The Real Reason Trump Went After Brennan?

Insights, analysis and must reads from CNN's Fareed Zakaria and the Global Public Square team, compiled by Global Briefing editor Jason Miks.

August 17, 2018
Weekday editions of Global Briefing will return from September 4.

The Real Reason Trump Went After Brennan?

Anyone who believes that Donald Trump's decision to revoke John Brennan's security clearance was about trying to silence the former CIA director is probably misreading the President's motives, writes Eli Lake for Bloomberg. More likely, he is looking for a "deep state" foil—and Brennan is falling for the trap.

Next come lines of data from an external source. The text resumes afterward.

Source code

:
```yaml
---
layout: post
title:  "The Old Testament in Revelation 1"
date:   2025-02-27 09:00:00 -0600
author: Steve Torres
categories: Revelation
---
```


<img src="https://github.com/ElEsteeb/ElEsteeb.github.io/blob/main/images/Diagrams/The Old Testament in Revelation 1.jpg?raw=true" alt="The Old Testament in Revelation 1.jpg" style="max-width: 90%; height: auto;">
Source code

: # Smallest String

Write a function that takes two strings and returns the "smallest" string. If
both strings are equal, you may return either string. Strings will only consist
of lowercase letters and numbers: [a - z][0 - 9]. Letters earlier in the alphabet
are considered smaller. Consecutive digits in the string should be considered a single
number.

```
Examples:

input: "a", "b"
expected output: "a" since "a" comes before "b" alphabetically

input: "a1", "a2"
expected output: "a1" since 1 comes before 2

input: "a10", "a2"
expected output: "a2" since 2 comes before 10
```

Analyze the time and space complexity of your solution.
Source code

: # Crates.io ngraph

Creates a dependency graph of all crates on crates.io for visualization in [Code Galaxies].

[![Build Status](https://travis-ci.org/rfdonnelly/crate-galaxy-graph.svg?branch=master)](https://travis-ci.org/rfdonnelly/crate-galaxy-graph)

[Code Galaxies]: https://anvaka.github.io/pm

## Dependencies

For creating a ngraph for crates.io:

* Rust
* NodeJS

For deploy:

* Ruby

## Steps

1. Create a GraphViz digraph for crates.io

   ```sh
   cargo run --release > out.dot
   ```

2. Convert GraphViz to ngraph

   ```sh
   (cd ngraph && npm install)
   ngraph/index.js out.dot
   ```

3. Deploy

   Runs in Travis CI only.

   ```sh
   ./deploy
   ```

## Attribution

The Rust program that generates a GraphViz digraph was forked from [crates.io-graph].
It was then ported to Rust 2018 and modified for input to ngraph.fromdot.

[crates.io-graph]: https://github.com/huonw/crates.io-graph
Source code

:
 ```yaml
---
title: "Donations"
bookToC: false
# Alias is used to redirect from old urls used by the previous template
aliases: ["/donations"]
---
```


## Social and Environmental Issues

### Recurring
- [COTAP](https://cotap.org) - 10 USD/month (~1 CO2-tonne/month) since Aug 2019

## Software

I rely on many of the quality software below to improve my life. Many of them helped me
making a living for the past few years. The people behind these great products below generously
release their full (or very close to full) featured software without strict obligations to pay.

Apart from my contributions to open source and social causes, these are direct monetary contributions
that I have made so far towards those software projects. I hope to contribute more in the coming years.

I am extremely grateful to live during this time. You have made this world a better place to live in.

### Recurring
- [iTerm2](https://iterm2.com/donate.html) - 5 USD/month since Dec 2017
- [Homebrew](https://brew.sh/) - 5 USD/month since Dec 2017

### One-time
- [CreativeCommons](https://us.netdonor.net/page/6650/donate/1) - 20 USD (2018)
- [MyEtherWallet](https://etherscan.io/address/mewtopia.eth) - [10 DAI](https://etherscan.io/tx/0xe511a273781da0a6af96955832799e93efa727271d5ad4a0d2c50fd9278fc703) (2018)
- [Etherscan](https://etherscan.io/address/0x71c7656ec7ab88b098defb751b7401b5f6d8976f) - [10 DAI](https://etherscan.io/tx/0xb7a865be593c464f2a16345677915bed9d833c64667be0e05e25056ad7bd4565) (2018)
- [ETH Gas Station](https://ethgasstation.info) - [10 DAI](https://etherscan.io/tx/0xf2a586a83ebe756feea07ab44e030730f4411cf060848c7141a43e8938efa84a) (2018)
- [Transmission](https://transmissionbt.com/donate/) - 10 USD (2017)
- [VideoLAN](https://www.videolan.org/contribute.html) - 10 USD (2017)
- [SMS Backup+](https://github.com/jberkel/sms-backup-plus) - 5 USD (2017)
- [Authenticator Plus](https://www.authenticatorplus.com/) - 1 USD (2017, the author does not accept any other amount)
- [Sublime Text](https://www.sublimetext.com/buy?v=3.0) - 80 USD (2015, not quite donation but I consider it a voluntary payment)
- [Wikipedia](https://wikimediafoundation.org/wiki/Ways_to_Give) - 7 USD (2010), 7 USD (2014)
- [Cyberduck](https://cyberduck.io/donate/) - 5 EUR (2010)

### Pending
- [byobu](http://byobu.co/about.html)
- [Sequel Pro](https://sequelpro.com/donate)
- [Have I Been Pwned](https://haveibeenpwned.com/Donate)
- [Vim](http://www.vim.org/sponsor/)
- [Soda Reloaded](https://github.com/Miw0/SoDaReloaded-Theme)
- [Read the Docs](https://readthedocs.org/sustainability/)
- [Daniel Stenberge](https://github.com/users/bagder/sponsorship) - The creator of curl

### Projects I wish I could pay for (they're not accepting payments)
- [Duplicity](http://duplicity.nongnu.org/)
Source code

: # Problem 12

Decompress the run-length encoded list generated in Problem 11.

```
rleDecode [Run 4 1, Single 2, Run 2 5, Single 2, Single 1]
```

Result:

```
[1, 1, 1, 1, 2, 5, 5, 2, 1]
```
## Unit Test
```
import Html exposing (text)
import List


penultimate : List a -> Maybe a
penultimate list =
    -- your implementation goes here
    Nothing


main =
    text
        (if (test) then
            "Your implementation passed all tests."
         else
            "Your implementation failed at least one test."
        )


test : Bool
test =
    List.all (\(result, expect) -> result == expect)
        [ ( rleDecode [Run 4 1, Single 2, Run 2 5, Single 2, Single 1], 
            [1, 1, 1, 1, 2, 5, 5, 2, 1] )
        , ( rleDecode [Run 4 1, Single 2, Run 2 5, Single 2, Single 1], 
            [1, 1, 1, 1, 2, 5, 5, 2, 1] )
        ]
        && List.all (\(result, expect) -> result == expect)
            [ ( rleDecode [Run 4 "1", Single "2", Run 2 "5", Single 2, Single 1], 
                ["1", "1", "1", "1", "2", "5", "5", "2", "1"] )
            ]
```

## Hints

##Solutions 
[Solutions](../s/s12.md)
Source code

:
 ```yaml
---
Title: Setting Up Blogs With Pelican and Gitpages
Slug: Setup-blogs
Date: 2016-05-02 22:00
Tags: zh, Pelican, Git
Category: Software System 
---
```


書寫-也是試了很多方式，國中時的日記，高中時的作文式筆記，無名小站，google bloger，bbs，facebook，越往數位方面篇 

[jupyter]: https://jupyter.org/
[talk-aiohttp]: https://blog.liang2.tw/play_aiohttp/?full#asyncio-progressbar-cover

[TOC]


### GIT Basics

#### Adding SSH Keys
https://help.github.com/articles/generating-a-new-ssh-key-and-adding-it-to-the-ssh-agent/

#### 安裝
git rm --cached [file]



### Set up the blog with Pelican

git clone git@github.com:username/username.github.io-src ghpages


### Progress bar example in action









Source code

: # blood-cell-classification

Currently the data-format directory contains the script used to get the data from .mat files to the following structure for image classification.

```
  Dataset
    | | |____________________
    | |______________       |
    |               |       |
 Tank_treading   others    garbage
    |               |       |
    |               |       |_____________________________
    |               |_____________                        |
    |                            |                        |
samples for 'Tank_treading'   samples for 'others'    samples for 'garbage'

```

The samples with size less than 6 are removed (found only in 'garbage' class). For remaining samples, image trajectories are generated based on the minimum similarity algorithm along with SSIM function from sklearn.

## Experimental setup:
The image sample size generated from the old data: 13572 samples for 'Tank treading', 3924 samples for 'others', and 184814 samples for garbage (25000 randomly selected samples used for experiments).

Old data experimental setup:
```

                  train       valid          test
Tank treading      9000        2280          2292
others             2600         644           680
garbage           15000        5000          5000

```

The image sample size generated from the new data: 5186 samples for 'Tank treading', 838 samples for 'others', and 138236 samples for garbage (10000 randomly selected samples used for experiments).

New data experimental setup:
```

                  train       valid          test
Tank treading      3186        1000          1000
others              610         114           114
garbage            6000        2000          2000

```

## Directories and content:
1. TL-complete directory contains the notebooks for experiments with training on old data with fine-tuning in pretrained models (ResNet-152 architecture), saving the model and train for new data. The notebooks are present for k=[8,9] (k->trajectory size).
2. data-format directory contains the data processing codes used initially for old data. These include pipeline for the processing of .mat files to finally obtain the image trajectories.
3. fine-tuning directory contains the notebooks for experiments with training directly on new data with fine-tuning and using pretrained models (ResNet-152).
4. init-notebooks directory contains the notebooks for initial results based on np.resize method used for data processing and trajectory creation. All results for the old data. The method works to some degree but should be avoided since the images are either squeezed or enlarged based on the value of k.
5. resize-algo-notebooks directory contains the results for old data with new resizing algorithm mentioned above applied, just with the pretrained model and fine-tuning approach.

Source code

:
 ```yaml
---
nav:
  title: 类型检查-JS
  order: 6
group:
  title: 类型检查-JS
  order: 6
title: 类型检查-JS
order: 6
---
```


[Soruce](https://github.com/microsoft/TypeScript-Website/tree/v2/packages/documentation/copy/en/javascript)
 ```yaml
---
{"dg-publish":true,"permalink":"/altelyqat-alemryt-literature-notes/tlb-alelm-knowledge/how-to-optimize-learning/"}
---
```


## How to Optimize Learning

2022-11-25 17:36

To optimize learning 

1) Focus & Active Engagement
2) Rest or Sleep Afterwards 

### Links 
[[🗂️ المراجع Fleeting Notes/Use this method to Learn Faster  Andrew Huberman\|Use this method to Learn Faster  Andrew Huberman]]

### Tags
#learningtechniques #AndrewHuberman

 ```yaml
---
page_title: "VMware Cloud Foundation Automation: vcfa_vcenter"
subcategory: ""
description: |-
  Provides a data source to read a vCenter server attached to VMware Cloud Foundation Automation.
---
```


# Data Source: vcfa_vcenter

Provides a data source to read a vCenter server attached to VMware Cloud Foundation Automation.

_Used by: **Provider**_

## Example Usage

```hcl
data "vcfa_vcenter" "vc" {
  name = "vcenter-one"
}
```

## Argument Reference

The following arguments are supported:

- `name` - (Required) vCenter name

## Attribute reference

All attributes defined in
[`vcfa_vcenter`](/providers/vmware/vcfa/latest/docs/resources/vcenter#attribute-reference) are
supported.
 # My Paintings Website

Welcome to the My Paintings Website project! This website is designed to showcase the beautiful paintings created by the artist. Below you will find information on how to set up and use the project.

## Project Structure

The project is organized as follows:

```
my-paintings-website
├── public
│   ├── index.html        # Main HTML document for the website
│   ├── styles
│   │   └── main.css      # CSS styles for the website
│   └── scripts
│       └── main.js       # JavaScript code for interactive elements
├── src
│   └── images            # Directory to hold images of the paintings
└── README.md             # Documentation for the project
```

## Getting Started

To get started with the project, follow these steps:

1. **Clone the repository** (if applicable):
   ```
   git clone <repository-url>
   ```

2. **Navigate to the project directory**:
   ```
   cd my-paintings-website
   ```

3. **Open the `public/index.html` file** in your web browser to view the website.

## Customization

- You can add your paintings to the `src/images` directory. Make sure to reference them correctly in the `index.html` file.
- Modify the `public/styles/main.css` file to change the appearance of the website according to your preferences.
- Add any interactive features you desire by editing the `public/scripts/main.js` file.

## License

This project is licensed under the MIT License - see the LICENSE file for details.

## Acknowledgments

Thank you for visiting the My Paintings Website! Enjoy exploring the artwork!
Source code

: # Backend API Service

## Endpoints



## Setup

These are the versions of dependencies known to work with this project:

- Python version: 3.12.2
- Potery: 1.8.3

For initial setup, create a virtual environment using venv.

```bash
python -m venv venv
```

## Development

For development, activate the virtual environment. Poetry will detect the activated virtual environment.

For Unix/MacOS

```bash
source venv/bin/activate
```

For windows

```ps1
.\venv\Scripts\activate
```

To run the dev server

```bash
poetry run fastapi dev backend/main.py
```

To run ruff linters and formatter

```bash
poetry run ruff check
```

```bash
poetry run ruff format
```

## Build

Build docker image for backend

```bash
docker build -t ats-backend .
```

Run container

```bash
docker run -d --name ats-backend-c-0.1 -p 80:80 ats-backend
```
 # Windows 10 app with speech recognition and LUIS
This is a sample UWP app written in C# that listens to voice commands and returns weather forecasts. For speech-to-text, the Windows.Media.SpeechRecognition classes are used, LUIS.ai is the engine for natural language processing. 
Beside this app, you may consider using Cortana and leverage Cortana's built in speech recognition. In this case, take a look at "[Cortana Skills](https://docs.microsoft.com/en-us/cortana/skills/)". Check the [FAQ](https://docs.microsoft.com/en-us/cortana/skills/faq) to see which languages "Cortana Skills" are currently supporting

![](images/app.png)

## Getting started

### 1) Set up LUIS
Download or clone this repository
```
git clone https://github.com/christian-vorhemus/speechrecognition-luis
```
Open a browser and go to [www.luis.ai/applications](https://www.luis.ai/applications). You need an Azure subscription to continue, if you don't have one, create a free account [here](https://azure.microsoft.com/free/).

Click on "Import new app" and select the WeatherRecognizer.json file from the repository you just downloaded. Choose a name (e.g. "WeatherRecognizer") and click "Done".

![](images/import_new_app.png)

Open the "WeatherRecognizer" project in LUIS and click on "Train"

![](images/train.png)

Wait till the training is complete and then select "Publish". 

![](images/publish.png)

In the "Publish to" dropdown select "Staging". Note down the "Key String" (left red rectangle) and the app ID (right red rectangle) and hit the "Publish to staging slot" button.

"It's no secret that the President is now campaigning against what his supporters deride as a 'deep state,' a permanent national security bureaucracy that he believes undermines his presidency. The term is often used in reference to police states like Egypt or Pakistan," Lake writes.

"[R]unning against the deep state provides Trump a rhetorical crutch. It's a built-in excuse for failing to deliver on his 2016 campaign promises. Sitting presidents usually have to run as incumbents. Trump can try to run for re-election as an outsider. And is there a better poster boy for the alleged deep state than Brennan?"
 

Why Trump Shouldn't Give Kim What He Wants

North Korea is angling for a formal peace treaty. The Trump administration should be wary of giving Kim Jong Un's regime what it wants, writes Robert Kelly for The National Interest. It's about more than just formally ending the Korean War.

"'Peace' in Korea does not require this treaty, nor will the treaty bring a meaningful reduction in tension or spur sudden demobilization on both sides," Kelly writes. "A cold peace is possible—just as there was between the United States and Soviet Union in the Cold War, but we already have that. A treaty is not necessary for that."

"By formally recognizing that the war ended in stalemate, the allied side would be effectively recognizing North Korea as an emergent state from the Korean civil war, and, implicitly, its right to exist..."

"The Trump summit was a big North Korean win; and a peace treaty would be another big win for the country."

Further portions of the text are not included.